▶ [INSTRUCTIONS TO FOLLOW]:
Only the line with "SonCalculator - Powerful Calculator App" and the lines after it, through the end of the material, belong in the answer; repeat them exactly.

▶ [EXERCISE INPUT]:

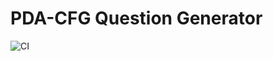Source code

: # PDA-CFG Question Generator
![CI](https://github.com/hollandjake/pda-cfg-generator/workflows/CI/badge.svg)

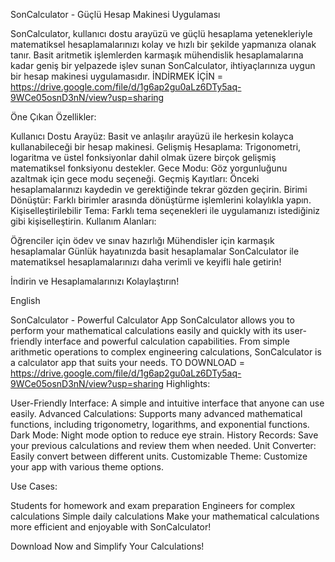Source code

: SonCalculator - Güçlü Hesap Makinesi Uygulaması

SonCalculator, kullanıcı dostu arayüzü ve güçlü hesaplama yetenekleriyle matematiksel hesaplamalarınızı kolay ve hızlı bir şekilde yapmanıza olanak tanır. Basit aritmetik işlemlerden karmaşık mühendislik hesaplamalarına kadar geniş bir yelpazede işlev sunan SonCalculator, ihtiyaçlarınıza uygun bir hesap makinesi uygulamasıdır. 
İNDİRMEK İÇİN = https://drive.google.com/file/d/1g6ap2gu0aLz6DTy5aq-9WCe05osnD3nN/view?usp=sharing

Öne Çıkan Özellikler:

Kullanıcı Dostu Arayüz: Basit ve anlaşılır arayüzü ile herkesin kolayca kullanabileceği bir hesap makinesi.
Gelişmiş Hesaplama: Trigonometri, logaritma ve üstel fonksiyonlar dahil olmak üzere birçok gelişmiş matematiksel fonksiyonu destekler.
Gece Modu: Göz yorgunluğunu azaltmak için gece modu seçeneği.
Geçmiş Kayıtları: Önceki hesaplamalarınızı kaydedin ve gerektiğinde tekrar gözden geçirin.
Birimi Dönüştür: Farklı birimler arasında dönüştürme işlemlerini kolaylıkla yapın.
Kişiselleştirilebilir Tema: Farklı tema seçenekleri ile uygulamanızı istediğiniz gibi kişiselleştirin.
Kullanım Alanları:

Öğrenciler için ödev ve sınav hazırlığı
Mühendisler için karmaşık hesaplamalar
Günlük hayatınızda basit hesaplamalar
SonCalculator ile matematiksel hesaplamalarınızı daha verimli ve keyifli hale getirin!

İndirin ve Hesaplamalarınızı Kolaylaştırın!

English

SonCalculator - Powerful Calculator App
SonCalculator allows you to perform your mathematical calculations easily and quickly with its user-friendly interface and powerful calculation capabilities. From simple arithmetic operations to complex engineering calculations, SonCalculator is a calculator app that suits your needs.
TO DOWNLOAD = https://drive.google.com/file/d/1g6ap2gu0aLz6DTy5aq-9WCe05osnD3nN/view?usp=sharing
Highlights:

User-Friendly Interface: A simple and intuitive interface that anyone can use easily.
Advanced Calculations: Supports many advanced mathematical functions, including trigonometry, logarithms, and exponential functions.
Dark Mode: Night mode option to reduce eye strain.
History Records: Save your previous calculations and review them when needed.
Unit Converter: Easily convert between different units.
Customizable Theme: Customize your app with various theme options.

Use Cases:

Students for homework and exam preparation
Engineers for complex calculations
Simple daily calculations
Make your mathematical calculations more efficient and enjoyable with SonCalculator!

Download Now and Simplify Your Calculations!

▶ [WRITTEN REPLY]:
SonCalculator - Powerful Calculator App
SonCalculator allows you to perform your mathematical calculations easily and quickly with its user-friendly interface and powerful calculation capabilities. From simple arithmetic operations to complex engineering calculations, SonCalculator is a calculator app that suits your needs.
TO DOWNLOAD = https://drive.google.com/file/d/1g6ap2gu0aLz6DTy5aq-9WCe05osnD3nN/view?usp=sharing
Highlights:

User-Friendly Interface: A simple and intuitive interface that anyone can use easily.
Advanced Calculations: Supports many advanced mathematical functions, including trigonometry, logarithms, and exponential functions.
Dark Mode: Night mode option to reduce eye strain.
History Records: Save your previous calculations and review them when needed.
Unit Converter: Easily convert between different units.
Customizable Theme: Customize your app with various theme options.

Use Cases:

Students for homework and exam preparation
Engineers for complex calculations
Simple daily calculations
Make your mathematical calculations more efficient and enjoyable with SonCalculator!

Download Now and Simplify Your Calculations!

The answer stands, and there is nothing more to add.